May is National Trauma Awareness Month
May 03, 2022
May is National Trauma Awareness Month and here's a sobering statistic you may not know – traumatic injuries are the leading cause of death for children and adults between the ages of one and 45. According to the Centers for Disease Control and Prevention, approximately 275,000 people die each year due to unintentional injury. The impact of injury can have long lasting effects such as disability, mental health disorders and financial issues.
In 2021, Denver Health admitted over 2,300 adult and pediatric patients due to trauma-related injuries. Denver Health's Level One Trauma Team has a 98 percent average survival rate for the worst types of injuries, but the goal of Trauma Awareness Month is to reduce those injuries in the first place.
The Ernest E. Moore Shock Trauma Center at Denver Health is one of the world's leading Trauma Centers and has one of the highest survival rates in the country. In addition to its robust Adult Level One Trauma Center, Denver Health is also an American College of Surgeons verified Level Two Pediatric Trauma Center. Our regional Trauma Center, which manages cases in Colorado and six neighboring states, receives and cares for patients with any type of traumatic injury.
Hopefully, you never need to see us because most injuries are preventable. Choosing to be aware of your environment as well as staying informed on the latest safety facts is a great place to start. Following the rules of the road, "safe-play" and wearing appropriate safety gear are all essential in reducing preventable injuries.
Top 10 Injury Prevention Tips
Here is a list of the top 10 things you can do to stay safe and prevent injuries.
- Always remain aware of your surroundings: Notice your environment, the people around you and take note of exits.
- Fall Precaution: Falls are the leading cause of injury-related deaths for people over the age of 65. Make sure walking paths are clear of clutter, minimalize tripping hazards (such as carpets and rugs), turn on lights and make sure handrails are tightened.
- Don't Text and Drive: One out of four motor vehicle crashes in the United States are caused by texting and driving. You are 23 times more likely to be involved in a motor vehicle crash if you text and drive.
- Wear a Seatbelt: Those not wearing seat belts are 30 times more likely to be ejected from a vehicle during a crash. Seatbelts reduce the risks of death by 45 percent and serious injury by 50 percent.
- Child Vehicle Safety: Motor vehicle injuries are a leading cause of death among children. Buckling children in age- and size-appropriate car seats, booster seats and seatbelts reduces serious and fatal injuries by up to 80 percent.

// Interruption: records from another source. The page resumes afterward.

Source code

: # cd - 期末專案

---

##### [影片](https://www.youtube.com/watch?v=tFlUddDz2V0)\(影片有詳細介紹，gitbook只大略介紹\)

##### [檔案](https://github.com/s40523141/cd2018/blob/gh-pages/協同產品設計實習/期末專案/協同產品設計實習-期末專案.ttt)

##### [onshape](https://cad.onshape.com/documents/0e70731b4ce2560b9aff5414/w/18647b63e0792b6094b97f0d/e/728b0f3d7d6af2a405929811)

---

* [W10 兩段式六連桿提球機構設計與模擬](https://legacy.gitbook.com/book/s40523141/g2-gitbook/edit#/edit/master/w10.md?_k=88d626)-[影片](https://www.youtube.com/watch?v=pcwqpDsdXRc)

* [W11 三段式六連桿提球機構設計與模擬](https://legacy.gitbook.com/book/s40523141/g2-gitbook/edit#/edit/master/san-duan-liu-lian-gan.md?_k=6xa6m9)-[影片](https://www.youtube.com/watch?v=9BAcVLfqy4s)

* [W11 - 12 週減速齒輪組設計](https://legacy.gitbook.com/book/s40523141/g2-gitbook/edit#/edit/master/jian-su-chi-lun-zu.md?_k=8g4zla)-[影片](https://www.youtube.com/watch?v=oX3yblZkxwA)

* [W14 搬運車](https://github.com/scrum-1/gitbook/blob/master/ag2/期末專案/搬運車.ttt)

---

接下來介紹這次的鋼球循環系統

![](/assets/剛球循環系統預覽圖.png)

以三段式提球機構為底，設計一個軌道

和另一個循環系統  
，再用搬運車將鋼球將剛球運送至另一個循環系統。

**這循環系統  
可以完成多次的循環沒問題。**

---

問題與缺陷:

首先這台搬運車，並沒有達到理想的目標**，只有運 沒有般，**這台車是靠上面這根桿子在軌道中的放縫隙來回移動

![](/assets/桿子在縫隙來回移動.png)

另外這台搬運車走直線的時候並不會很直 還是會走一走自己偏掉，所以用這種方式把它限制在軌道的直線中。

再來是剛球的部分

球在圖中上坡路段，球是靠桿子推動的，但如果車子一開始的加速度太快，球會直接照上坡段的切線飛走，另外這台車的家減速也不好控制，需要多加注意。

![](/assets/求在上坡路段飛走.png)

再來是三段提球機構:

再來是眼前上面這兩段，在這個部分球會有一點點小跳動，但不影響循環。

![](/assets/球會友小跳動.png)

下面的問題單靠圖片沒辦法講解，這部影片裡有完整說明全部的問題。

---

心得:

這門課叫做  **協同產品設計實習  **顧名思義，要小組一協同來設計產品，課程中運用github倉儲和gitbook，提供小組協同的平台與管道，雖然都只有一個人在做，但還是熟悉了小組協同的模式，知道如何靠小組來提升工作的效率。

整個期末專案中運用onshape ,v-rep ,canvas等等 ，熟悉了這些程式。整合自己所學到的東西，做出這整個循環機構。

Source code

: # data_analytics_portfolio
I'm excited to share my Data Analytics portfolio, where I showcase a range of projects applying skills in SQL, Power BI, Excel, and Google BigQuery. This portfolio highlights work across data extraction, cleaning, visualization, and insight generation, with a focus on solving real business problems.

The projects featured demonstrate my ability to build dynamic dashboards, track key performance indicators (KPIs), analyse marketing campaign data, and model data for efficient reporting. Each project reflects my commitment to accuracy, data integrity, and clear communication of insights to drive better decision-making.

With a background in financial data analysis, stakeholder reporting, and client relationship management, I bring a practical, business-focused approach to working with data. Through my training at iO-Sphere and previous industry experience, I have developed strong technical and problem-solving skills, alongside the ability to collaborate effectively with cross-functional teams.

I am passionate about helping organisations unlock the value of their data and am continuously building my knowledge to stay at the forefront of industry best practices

- Wear a Helmet: Having a helmet on when bike riding reduces the risks of head injury by at least 45 percent, brain injury by 33 percent, facial injury by 27 percent and fatal injury by 29 percent.
- Intimate Partner Violence Prevention: One in five women and one in seven men report having experienced severe physical violence from an intimate partner in their lifetime. Denver Health provides on-site victim services to domestic violence victims and their children. Help is also available by contacting our partners at the Rose Andom Center.
- Fire Safety: Ensure home smoke alarms are working. A working home smoke alarm decreases the risk of dying in a fire by 50 percent.
- Suicide Prevention: Suicide is the 10th leading cause of death in the United States, with approximately one death every 11 minutes in 2019, or 47,500 persons. If you need help, call the National Suicide Prevention Lifeline at 1-800-273-TALK (8255).
- Firearm Violence Prevention: 39,740 fire-arm-related deaths occurred in the United States in 2018; approximately 109 people die from a firearm-related injury per day. Treat every gun as if it is loaded. Learn more here.
National Trauma Survivors Day
National Trauma Awareness Month includes National Trauma Survivors Day, which is on May 18, 2022. As a Trauma Survivor Network site, the Denver Health Trauma Program would like to honor and celebrate all our trauma survivors on this day. Every year, we draw inspiration from and provide support to survivors of traumatic injuries and their caregivers, opening the road to their recovery from trauma.
At Denver Health, the Trauma Survivors Network (TSN) is a community of patients and families who are looking to connect with one another and rebuild their lives after a serious injury. Joining this community can help ease the anxiety and frustration often experienced following a sudden injury and the resulting hospitalization.
The Denver Health Trauma Program is committed to supporting and growing the TSN by providing the programs and resources patients and families need to manage their recovery and improve their lives.
For more information about the Trauma Survivor Network at Denver Health email our site coordinator Maggie Savely at DenverTSN@dhha.org.
From 11 a.m. – 1 p.m., May 23 – 27, members of Denver Health's Level One Trauma Team will be outside the Good Day Café, Basement, Pavilion A, at Denver Health to provide information and resources highlighting the Trauma Program and the work we do in the Denver Community.